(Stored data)
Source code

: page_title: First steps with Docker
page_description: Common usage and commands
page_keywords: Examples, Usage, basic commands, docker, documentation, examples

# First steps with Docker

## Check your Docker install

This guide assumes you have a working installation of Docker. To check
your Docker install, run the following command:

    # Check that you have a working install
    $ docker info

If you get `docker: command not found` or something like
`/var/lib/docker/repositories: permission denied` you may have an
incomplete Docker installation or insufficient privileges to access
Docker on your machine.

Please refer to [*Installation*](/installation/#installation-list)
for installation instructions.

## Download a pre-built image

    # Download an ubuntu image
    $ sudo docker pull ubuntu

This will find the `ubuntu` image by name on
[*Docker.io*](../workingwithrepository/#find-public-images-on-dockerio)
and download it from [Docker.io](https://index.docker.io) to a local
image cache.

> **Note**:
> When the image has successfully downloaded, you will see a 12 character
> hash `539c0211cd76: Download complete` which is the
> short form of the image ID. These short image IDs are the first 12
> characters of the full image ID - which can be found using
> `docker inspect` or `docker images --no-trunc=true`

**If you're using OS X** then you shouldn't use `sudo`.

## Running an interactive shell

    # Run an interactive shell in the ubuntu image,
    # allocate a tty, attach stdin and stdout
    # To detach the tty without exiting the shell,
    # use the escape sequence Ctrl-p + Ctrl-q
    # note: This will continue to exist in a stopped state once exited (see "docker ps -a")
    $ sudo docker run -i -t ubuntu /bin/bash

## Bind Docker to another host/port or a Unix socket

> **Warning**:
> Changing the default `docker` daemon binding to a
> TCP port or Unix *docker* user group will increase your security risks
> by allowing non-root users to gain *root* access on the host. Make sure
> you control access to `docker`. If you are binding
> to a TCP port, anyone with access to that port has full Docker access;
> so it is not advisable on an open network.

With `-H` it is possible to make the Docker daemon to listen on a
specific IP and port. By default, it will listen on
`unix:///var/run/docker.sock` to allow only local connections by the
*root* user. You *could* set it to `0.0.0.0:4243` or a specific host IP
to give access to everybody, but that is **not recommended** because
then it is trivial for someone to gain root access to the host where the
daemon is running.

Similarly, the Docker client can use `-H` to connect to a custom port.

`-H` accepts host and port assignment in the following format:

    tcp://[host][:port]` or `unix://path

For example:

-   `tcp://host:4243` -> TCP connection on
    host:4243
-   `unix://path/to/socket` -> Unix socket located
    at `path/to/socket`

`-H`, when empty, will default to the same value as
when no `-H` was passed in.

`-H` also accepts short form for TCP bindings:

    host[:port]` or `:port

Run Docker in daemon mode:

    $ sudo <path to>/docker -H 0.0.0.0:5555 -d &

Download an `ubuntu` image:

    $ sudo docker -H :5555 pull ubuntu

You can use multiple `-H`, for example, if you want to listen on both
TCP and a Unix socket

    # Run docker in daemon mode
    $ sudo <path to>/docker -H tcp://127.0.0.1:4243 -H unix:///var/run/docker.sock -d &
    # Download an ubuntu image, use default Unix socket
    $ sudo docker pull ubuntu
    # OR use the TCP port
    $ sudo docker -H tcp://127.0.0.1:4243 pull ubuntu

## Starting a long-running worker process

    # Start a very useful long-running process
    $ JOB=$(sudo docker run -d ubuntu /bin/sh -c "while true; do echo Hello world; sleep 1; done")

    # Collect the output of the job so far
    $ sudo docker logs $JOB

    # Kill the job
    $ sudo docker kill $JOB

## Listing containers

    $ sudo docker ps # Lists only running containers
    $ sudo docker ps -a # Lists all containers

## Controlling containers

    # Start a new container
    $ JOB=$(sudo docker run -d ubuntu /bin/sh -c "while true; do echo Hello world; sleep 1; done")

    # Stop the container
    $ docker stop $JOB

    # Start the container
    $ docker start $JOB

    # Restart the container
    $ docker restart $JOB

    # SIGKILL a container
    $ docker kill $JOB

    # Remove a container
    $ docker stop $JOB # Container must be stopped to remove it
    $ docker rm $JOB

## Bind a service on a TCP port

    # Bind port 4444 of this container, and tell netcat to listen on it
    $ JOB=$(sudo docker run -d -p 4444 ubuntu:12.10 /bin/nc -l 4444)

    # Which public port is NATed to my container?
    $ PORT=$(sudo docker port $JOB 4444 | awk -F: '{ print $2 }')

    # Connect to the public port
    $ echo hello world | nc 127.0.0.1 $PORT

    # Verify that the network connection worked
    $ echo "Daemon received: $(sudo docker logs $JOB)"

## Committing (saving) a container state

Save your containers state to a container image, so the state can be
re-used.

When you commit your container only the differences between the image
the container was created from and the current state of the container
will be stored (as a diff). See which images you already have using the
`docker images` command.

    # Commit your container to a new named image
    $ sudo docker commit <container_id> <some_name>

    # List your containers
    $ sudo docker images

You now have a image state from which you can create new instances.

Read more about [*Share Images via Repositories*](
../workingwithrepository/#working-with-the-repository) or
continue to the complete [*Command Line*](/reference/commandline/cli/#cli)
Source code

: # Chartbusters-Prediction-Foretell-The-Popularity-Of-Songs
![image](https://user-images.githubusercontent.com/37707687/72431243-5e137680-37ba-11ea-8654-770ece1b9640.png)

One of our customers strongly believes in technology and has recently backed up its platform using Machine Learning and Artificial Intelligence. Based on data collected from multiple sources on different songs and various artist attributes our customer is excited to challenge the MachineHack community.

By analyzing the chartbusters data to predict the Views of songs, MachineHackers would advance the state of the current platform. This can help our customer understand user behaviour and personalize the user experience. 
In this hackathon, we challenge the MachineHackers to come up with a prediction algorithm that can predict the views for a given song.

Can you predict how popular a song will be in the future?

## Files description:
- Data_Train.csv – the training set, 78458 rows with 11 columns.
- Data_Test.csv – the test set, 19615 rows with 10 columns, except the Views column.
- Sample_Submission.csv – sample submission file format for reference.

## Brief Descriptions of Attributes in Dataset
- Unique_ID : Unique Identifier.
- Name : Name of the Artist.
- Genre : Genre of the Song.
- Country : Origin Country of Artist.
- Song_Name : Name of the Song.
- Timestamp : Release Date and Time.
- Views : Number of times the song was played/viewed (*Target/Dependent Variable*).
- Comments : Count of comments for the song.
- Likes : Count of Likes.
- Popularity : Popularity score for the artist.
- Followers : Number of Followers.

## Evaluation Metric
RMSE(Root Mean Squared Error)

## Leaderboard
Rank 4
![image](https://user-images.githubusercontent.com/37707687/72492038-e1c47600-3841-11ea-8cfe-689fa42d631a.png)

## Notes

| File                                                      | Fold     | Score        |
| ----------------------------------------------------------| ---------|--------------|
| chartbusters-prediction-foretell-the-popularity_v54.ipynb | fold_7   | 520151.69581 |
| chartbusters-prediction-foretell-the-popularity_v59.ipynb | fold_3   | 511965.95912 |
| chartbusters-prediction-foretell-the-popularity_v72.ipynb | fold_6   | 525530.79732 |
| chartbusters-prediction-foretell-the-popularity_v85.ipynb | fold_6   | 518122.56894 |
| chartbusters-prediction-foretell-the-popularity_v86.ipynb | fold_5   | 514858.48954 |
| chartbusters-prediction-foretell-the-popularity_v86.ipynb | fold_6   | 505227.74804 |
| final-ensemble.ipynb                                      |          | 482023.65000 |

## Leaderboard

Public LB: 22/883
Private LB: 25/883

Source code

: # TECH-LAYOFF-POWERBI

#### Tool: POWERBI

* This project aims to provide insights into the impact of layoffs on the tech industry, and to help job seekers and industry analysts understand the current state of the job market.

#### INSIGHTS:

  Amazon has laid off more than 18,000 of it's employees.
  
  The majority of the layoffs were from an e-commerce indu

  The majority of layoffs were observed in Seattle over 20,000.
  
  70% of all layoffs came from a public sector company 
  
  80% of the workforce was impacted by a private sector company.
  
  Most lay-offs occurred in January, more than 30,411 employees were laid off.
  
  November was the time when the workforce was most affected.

TASK ITEM: Please go line by line through the records above, copying each one that holds the string "only".

ANSWER SPACE:
`unix:///var/run/docker.sock` to allow only local connections by the
    $ sudo docker ps # Lists only running containers
When you commit your container only the differences between the image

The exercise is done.